South Africa’s Top Killer Occupies the Driver’s Seat : Traffic: Nearly three times as many people died in road accidents last year as perished in rampant political violence.


In a land with one of the world’s worst murder rates and a horrific history of political bloodletting, the deadliest killer by far is much more mundane: traffic.

As Americans count the traditional death toll of the Memorial Day weekend, in South Africa, the deaths of 50 people in a bus accident and a minibus collision with a car and truck last Thursday underscored this nation’s grim status as one of the world’s most dangerous places to drive. Or for that matter, even to walk.

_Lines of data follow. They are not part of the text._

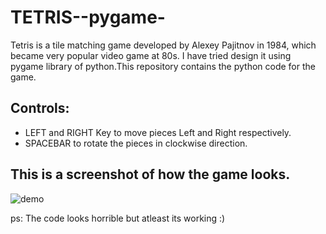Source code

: # TETRIS--pygame-
Tetris is a tile matching game developed by Alexey Pajitnov in 1984, which became very popular video game at 80s. I have tried design it using pygame library of python.This repository contains the python code for the game.

## Controls: 
 * LEFT and RIGHT Key to move pieces Left and Right respectively.
 * SPACEBAR to rotate the pieces in clockwise direction.

## This is a screenshot of how the game looks.

![demo](https://user-images.githubusercontent.com/53531220/85394649-7d35e180-b56c-11ea-9f9c-49d0461a0542.PNG)

ps: The code looks horrible but atleast its working :)
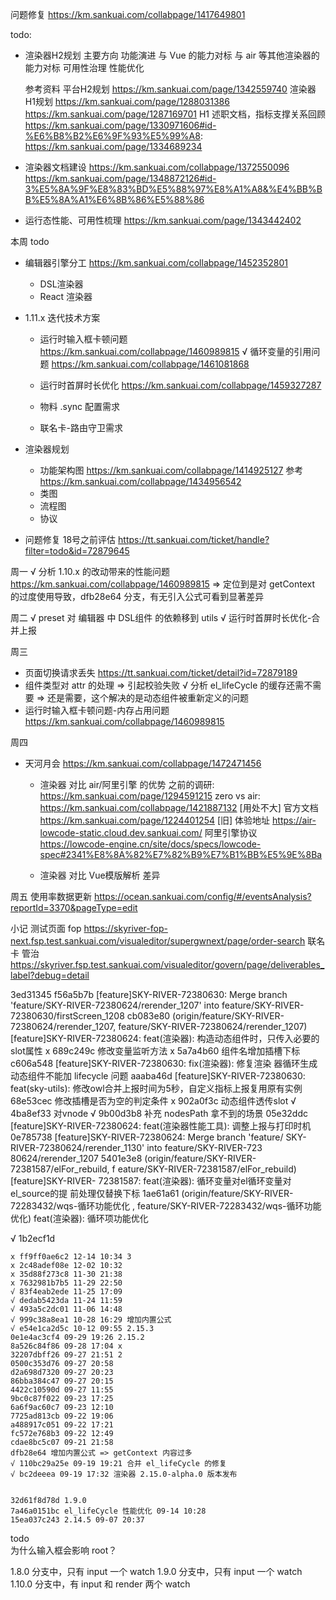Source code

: 问题修复 https://km.sankuai.com/collabpage/1417649801

todo: 
  - 渲染器H2规划
    主要方向
      功能演进
        与 Vue 的能力对标
        与 air 等其他渲染器的能力对标
      可用性治理
      性能优化
    
    参考资料
      平台H2规划 https://km.sankuai.com/page/1342559740
      渲染器H1规划
        https://km.sankuai.com/page/1288031386
        https://km.sankuai.com/page/1287169701
      H1 述职文档，指标支撑关系回顾
        https://km.sankuai.com/page/1330971606#id-%E6%B8%B2%E6%9F%93%E5%99%A8:
        https://km.sankuai.com/page/1334689234

  - 渲染器文档建设 
    https://km.sankuai.com/collabpage/1372550096
    https://km.sankuai.com/page/1348872126#id-3%E5%8A%9F%E8%83%BD%E5%88%97%E8%A1%A8&%E4%BB%BB%E5%8A%A1%E6%8B%86%E5%88%86
  
  - 运行态性能、可用性梳理 https://km.sankuai.com/page/1343442402

本周 todo
  - 编辑器引擎分工 https://km.sankuai.com/collabpage/1452352801
    - DSL渲染器
    - React 渲染器
  
  - 1.11.x 迭代技术方案
    - 运行时输入框卡顿问题 https://km.sankuai.com/collabpage/1460989815
    √ 循环变量的引用问题 https://km.sankuai.com/collabpage/1461081868
    - 运行时首屏时长优化 https://km.sankuai.com/collabpage/1459327287

    - 物料 .sync 配置需求
    - 联名卡-路由守卫需求

  - 渲染器规划
    - 功能架构图 https://km.sankuai.com/collabpage/1414925127
      参考 https://km.sankuai.com/collabpage/1434956542
    - 类图
    - 流程图
    - 协议

  - 问题修复 18号之前评估 https://tt.sankuai.com/ticket/handle?filter=todo&id=72879645

周一
  √ 分析 1.10.x 的改动带来的性能问题 https://km.sankuai.com/collabpage/1460989815
    => 定位到是对 getContext 的过度使用导致，dfb28e64 分支，有无引入公式可看到显著差异
  
周二
  √ preset 对 编辑器 中 DSL组件 的依赖移到 utils
  √ 运行时首屏时长优化-合并上报
  
周三
  - 页面切换请求丢失 https://tt.sankuai.com/ticket/detail?id=72879189
  - 组件类型对 attr 的处理 => 引起校验失败
  √ 分析 el_lifeCycle 的缓存还需不需要 => 还是需要，这个解决的是动态组件被重新定义的问题
  - 运行时输入框卡顿问题-内存占用问题 https://km.sankuai.com/collabpage/1460989815

周四
  - 天河月会 https://km.sankuai.com/collabpage/1472471456
    - 渲染器 对比 air/阿里引擎 的优势
      之前的调研: https://km.sankuai.com/page/1294591215
      zero vs air: https://km.sankuai.com/collabpage/1421887132
      [用处不大] 官方文档 https://km.sankuai.com/page/1224401254
      [旧] 体验地址 https://air-lowcode-static.cloud.dev.sankuai.com/
      阿里引擎协议 https://lowcode-engine.cn/site/docs/specs/lowcode-spec#2341%E8%8A%82%E7%82%B9%E7%B1%BB%E5%9E%8Ba

    - 渲染器 对比 Vue模版解析 差异
  
周五
  使用率数据更新 https://ocean.sankuai.com/config/#/eventsAnalysis?reportId=3370&pageType=edit

小记
    测试页面 
      fop https://skyriver-fop-next.fsp.test.sankuai.com/visualeditor/supergwnext/page/order-search
      联名卡 
      管治 https://skyriver.fsp.test.sankuai.com/visualeditor/govern/page/deliverables_label?debug=detail

  


  3ed31345 
  f56a5b7b [feature]SKY-RIVER-72380630: Merge branch 'feature/SKY-RIVER-72380624/rerender_1207' into feature/SKY-RIVER-72380630/firstScreen_1208
  cb083e80 (origin/feature/SKY-RIVER-72380624/rerender_1207, feature/SKY-RIVER-72380624/rerender_1207) [feature]SKY-RIVER-72380624: feat(渲染器): 构造动态组件时，只传入必要的slot属性
  x 689c249c 修改变量监听方法
  x 5a7a4b60 组件名增加插槽下标
  c606a548 [feature]SKY-RIVER-72380630: fix(渲染器): 修复渲染
  器循环生成动态组件不能加 lifecycle 问题
  aaaba46d [feature]SKY-RIVER-72380630: feat(sky-utils): 修改owl合并上报时间为5秒，自定义指标上报复用原有实例
  68e53cec 修改插槽是否为空的判定条件
  x 902a0f3c  动态组件透传slot
  √ 4ba8ef33 对vnode
  √ 9b00d3b8 补充 nodesPath 拿不到的场景
  05e32ddc [feature]SKY-RIVER-72380624: feat(渲染器性能工具): 
  调整上报与打印时机
  0e785738 [feature]SKY-RIVER-72380624: Merge branch 'feature/
  SKY-RIVER-72380624/rerender_1130' into feature/SKY-RIVER-723
  80624/rerender_1207
  5401e3e8 (origin/feature/SKY-RIVER-72381587/elFor_rebuild, f
  eature/SKY-RIVER-72381587/elFor_rebuild) [feature]SKY-RIVER-
  72381587: feat(渲染器): 循环变量对el循环变量对el_source的提
  前处理仅替换下标
  1ae61a61 (origin/feature/SKY-RIVER-72283432/wqs-循环功能优化
  , feature/SKY-RIVER-72283432/wqs-循环功能优化) feat(渲染器):
  循环项功能优化


  √ 1b2ecf1d 





    x ff9ff0ae6c2 12-14 10:34 3
    x 2c48adef08e 12-02 10:32
    x 35d88f273c8 11-30 21:38
    x 7632981b7b5 11-29 22:50
    √ 83f4eab2ede 11-25 17:09
    √ dedab5423da 11-24 11:59
    √ 493a5c2dc01 11-06 14:48
    √ 999c38a8ea1 10-28 16:29 增加内置公式
    √ e54e1ca2d5c 10-12 09:55 2.15.3
    0e1e4ac3cf4 09-29 19:26 2.15.2
    8a526c84f86 09-28 17:04 x
    32207dbff26 09-27 21:51 2
    0500c353d76 09-27 20:58
    d2a698d7320 09-27 20:23
    86bba384c47 09-27 20:15
    4422c10590d 09-27 11:55
    9bc0c87f022 09-23 17:25
    6a6f9ac60c7 09-23 12:10
    7725ad813cb 09-22 19:06
    a488917c051 09-22 17:21
    fc572e768b3 09-22 12:49
    cdae8bc5c07 09-21 21:58
    dfb28e64 增加内置公式 => getContext 内容过多
    √ 110bc29a25e 09-19 19:21 合并 el_lifeCycle 的修复
    √ bc2deeea 09-19 17:32 渲染器 2.15.0-alpha.0 版本发布


    32d61f8d78d 1.9.0
    7a46a0151bc el_lifeCycle 性能优化 09-14 10:28
    15ea037c243 2.14.5 09-07 20:37



todo  
为什么输入框会影响 root？

1.8.0 分支中，只有 input 一个 watch
1.9.0 分支中，只有 input 一个 watch
1.10.0 分支中，有 input 和 render 两个 watch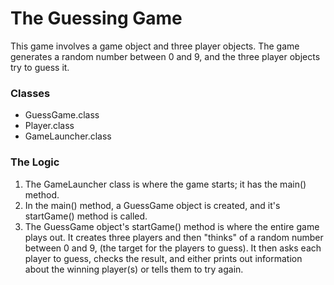 # The Guessing Game
This game involves a game object and three player objects. 
The game generates a random number between 0 and 9, and the three player objects try to guess it.

### Classes
- GuessGame.class
- Player.class
- GameLauncher.class

### The Logic
1. The GameLauncher class is where the game starts; it has the main() method.
2. In the main() method, a GuessGame object is created, and it's startGame() method is called.
3. The GuessGame object's startGame() method is where the entire game plays out.
It creates three players and then "thinks" of a random number between 0 and 9, (the target for the players to guess).
It then asks each player to guess, checks the result, and either prints out information about the winning player(s) 
or tells them to try again.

More than 10,000 people died in traffic accidents here last year, or almost three times the number of people killed in political violence. Almost half the victims were pedestrians, mostly hit near the black townships and squatter camps that line many highways.

The chief cause of the carnage is simple, said Quinton van Eeden, assistant general manager of the Automobile Assn. of South Africa. “Unfortunately, the biggest problem is the driver,” he said. “South Africans, I’d say in general, tend to be quite aggressive. We also have severe literacy problems. That sort of thing needs to change.”


Apartheid may be dead, but its lethal legacy survives on South Africa’s roads. The collision of First and Third World cars and conditions produces a daily litany of what newspapers inevitably call “horror crashes.”

There are enough rich whites to support a BMW factory here, and their Mercedes-Benzes and other high-powered cars zoom at 75 m.p.h. along modern highways. Most blacks, however, commute in overcrowded minibuses used as taxis, while migrant workers and families heading home huddle in the back of slow-moving trucks.

“The problem here is you’ve got fast cars and slow cars,” said Hubrecht Ribbins, head of traffic safety technology at CSIR, a private Pretoria-based research group. “The differentiation is a real problem, especially at night. When you have a truck filled with people going slowly home, and then a BMW comes along at high speed and doesn’t expect anything, you get a rear-end collision.”

Then there’s corruption. To avoid South Africa’s strict licensing tests, Ribbins estimates up to 1 million drivers--about 20% of the total--use bogus licenses obtained from now-abolished homeland governments or bought on a thriving black market.

But a chief cause of the staggering body count is minibus taxis. They can carry 16 passengers but often cram in dozens more. They barrel along at high speed, suddenly stopping to pick up or offload passengers. Drivers go hours without rest, afraid of stopping to sleep on roads plagued by bandits.

Few South Africans wear seat belts. And drunk drivers are a major problem. But Robin Scholtz, an Automobile Assn. spokesman, insists alcohol plays another role as well. “Our biggest problem is drunken pedestrians,” he said. “They wander across the road, and the poor motorist hits them.”

It doesn’t help that sidewalks and pavements don’t exist in most towns and townships. So poor people without transportation must walk in the road. And despite the dangers, few pedestrians wear light or reflective clothing at night. Only 1 in 100 blacks owns a car, while about half the whites do.

According to the Automobile Assn., South Africa’s traffic fatality rate--about 35 per 100,000 people--ranks worst among 20 countries that it follows. It’s twice America’s rate, and higher than Third World nations such as Brazil, Botswana and Kenya. South Korea has the second-worst fatality rate with 27.


Still, South Korea doesn’t have hippos. In a 1991 accident here, three cars and a 30-ton truck were nearly demolished in the Transvaal when they slammed into a hippopotamus and one another. Two people were injured; the hippo died.